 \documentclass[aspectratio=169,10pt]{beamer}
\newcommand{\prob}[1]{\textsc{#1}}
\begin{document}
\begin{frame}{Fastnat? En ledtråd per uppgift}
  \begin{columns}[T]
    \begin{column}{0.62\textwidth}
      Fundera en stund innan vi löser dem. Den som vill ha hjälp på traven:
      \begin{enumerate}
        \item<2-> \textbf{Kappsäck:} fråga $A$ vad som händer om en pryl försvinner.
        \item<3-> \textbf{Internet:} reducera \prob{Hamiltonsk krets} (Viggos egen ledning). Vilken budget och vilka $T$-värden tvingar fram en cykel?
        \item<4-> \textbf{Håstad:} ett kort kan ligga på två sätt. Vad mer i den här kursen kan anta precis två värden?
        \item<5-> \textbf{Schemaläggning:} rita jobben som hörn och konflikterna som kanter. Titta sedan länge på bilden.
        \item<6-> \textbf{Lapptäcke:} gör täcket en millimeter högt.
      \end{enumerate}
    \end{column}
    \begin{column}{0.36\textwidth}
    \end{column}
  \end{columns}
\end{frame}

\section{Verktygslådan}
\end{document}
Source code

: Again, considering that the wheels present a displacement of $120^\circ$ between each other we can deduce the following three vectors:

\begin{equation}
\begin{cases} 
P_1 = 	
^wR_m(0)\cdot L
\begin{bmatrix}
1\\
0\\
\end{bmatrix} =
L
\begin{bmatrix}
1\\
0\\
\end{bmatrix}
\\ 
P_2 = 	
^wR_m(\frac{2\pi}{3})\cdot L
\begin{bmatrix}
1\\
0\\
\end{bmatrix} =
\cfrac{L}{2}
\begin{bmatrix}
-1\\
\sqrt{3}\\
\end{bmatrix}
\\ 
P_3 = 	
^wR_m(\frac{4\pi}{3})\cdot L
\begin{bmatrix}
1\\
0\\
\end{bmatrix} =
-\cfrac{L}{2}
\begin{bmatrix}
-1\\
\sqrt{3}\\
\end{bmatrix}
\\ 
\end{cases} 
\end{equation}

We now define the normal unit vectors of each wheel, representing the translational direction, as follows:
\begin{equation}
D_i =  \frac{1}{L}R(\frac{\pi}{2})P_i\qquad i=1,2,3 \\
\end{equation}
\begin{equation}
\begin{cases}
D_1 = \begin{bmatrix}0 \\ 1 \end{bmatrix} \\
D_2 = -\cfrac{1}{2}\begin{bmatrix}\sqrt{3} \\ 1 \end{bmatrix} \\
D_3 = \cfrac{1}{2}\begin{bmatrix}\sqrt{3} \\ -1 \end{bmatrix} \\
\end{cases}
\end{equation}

++++++

■ **Task statement**:
Extract the entries above verbatim.

■ **Task answer**:
 \documentclass[aspectratio=169,10pt]{beamer}
\newcommand{\prob}[1]{\textsc{#1}}
\begin{document}
\begin{frame}{Fastnat? En ledtråd per uppgift}
  \begin{columns}[T]
    \begin{column}{0.62\textwidth}
      Fundera en stund innan vi löser dem. Den som vill ha hjälp på traven:
      \begin{enumerate}
        \item<2-> \textbf{Kappsäck:} fråga $A$ vad som händer om en pryl försvinner.
        \item<3-> \textbf{Internet:} reducera \prob{Hamiltonsk krets} (Viggos egen ledning). Vilken budget och vilka $T$-värden tvingar fram en cykel?
        \item<4-> \textbf{Håstad:} ett kort kan ligga på två sätt. Vad mer i den här kursen kan anta precis två värden?
        \item<5-> \textbf{Schemaläggning:} rita jobben som hörn och konflikterna som kanter. Titta sedan länge på bilden.
        \item<6-> \textbf{Lapptäcke:} gör täcket en millimeter högt.
      \end{enumerate}
    \end{column}
    \begin{column}{0.36\textwidth}
    \end{column}
  \end{columns}
\end{frame}

\section{Verktygslådan}
\end{document}
Source code

: Again, considering that the wheels present a displacement of $120^\circ$ between each other we can deduce the following three vectors:

\begin{equation}
\begin{cases} 
P_1 = 	
^wR_m(0)\cdot L
\begin{bmatrix}
1\\
0\\
\end{bmatrix} =
L
\begin{bmatrix}
1\\
0\\
\end{bmatrix}
\\ 
P_2 = 	
^wR_m(\frac{2\pi}{3})\cdot L
\begin{bmatrix}
1\\
0\\
\end{bmatrix} =
\cfrac{L}{2}
\begin{bmatrix}
-1\\
\sqrt{3}\\
\end{bmatrix}
\\ 
P_3 = 	
^wR_m(\frac{4\pi}{3})\cdot L
\begin{bmatrix}
1\\
0\\
\end{bmatrix} =
-\cfrac{L}{2}
\begin{bmatrix}
-1\\
\sqrt{3}\\
\end{bmatrix}
\\ 
\end{cases} 
\end{equation}

We now define the normal unit vectors of each wheel, representing the translational direction, as follows:
\begin{equation}
D_i =  \frac{1}{L}R(\frac{\pi}{2})P_i\qquad i=1,2,3 \\
\end{equation}
\begin{equation}
\begin{cases}
D_1 = \begin{bmatrix}0 \\ 1 \end{bmatrix} \\
D_2 = -\cfrac{1}{2}\begin{bmatrix}\sqrt{3} \\ 1 \end{bmatrix} \\
D_3 = \cfrac{1}{2}\begin{bmatrix}\sqrt{3} \\ -1 \end{bmatrix} \\
\end{cases}
\end{equation}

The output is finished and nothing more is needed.